“É hora de pôr fim à mais longa guerra da América. É hora de as tropas americanas retornarem para casa”, Joe Biden, presidente dos Estados Unidos, antes de visitar túmulos de soldados dos EUA no Cemitério Nacional de Arlington – (crédito: Brendan Smialowski/AFP)
Rodrigo Craveiro
Uso obrigatório de burca, execuções em praça pública, um rígido código de moral e de costumes, o fundamentalismo religioso no controle da a sociedade. Entre 1996 e 2001, o Afeganistão viveu sob o domínio de um regime islâmico draconiano imposto pela milícia Talibã, interrompido pela ocupação militar liderada pelos Estados Unidos em retaliação aos atentados de 11 de setembro.
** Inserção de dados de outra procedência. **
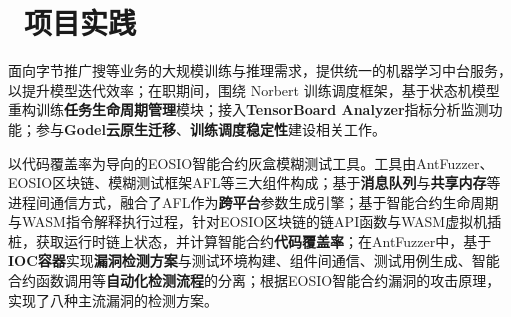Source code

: \documentclass{resume}
\begin{document}


\section{\faUsers\ 项目实践}

  \begin{onehalfspacing}

  面向字节推广搜等业务的大规模训练与推理需求，提供统一的机器学习中台服务，以提升模型迭代效率；在职期间，围绕 Norbert 训练调度框架，基于状态机模型重构训练\textbf{任务生命周期管理}模块；接入\textbf{TensorBoard Analyzer}指标分析监测功能；参与\textbf{Godel云原生迁移}、\textbf{训练调度稳定性}建设相关工作。
  \end{onehalfspacing}

  \begin{onehalfspacing}
    以代码覆盖率为导向的EOSIO智能合约灰盒模糊测试工具。工具由AntFuzzer、EOSIO区块链、模糊测试框架AFL等三大组件构成；基于\textbf{消息队列}与\textbf{共享内存}等进程间通信方式，融合了AFL作为\textbf{跨平台}参数生成引擎；基于智能合约生命周期与WASM指令解释执行过程，针对EOSIO区块链的链API函数与WASM虚拟机插桩，获取运行时链上状态，并计算智能合约\textbf{代码覆盖率}；在AntFuzzer中，基于\textbf{IOC容器}实现\textbf{漏洞检测方案}与测试环境构建、组件间通信、测试用例生成、智能合约函数调用等\textbf{自动化检测流程}的分离；根据EOSIO智能合约漏洞的攻击原理，实现了八种主流漏洞的检测方案。
  \end{onehalfspacing}
\end{document}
A decisão do presidente norte-americano, Joe Biden, de retirar todas as tropas do Afeganistão até a data do 20º aniversário dos ataques terroristas acendeu o alerta sobre um futuro sombrio para o país. Em entrevista ao Correio, o Talibã afirmou que pretende instalar um “governo central forte” no Afeganistão e expulsar as tropas estrangeiras, caso não abandonem a nação antes de 1º de maio.
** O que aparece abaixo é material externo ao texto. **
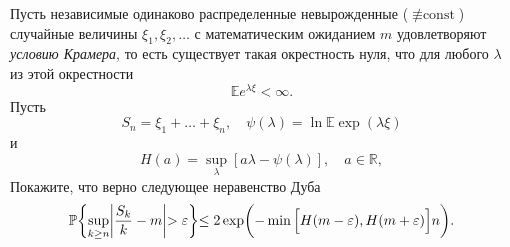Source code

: \begin{problem}
Пусть независимые одинаково распределенные невырожденные ($\not \equiv \text{const}$) случайные величины $\xi_1,\xi_2,\dots$ с математическим ожиданием $m$ удовлетворяют \textit{условию Крамера}, то есть существует такая окрестность нуля, что для любого $\lambda$ из этой окрестности 
\begin{equation*}
\mathbb{E}e^{\lambda \xi}<\infty.
\end{equation*}
Пусть 
$$
S_n = \xi_1+\dots+\xi_n, \quad \psi(\lambda) = \ln \mathbb{E}\exp(\lambda\xi)
$$ 
и 
\begin{equation*}
H(a) = \sup_{\lambda}[a\lambda - \psi(\lambda)],\quad a\in \mathbb{R},
\end{equation*}
Покажите, что верно следующее неравенство Дуба
\begin{equation*}
\PR\biggl\{\sup_{k\geq n}\biggr|\frac{S_k}{k}-m\biggl|>\varepsilon\biggl\}\leq 2\exp\biggl(-\min\Big[H(m-\varepsilon),H(m+\varepsilon)\Bigr]n\biggr).
\end{equation*}
\end{problem}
Por meio do WhatsApp, Zabihullah Mujahid, porta-voz do Talibã, classificou como “ilegal” e “invasiva” a presença de tropas norte-americanas no Afeganistão e ameaçou intensificar a “luta pela libertação”. “Nossa história provou que sempre expulsamos as forças ocupantes de nosso país. Com a cooperação de nosso povo, podemos libertar a nação da ocupação estrangeira. Com a vontade de Deus”, afirmou ao Correio. Fontes consultadas pela reportagem alertaram sobre o despreparo das forças afegãs e sobre o risco de o Afeganistão reviver um califado islâmico.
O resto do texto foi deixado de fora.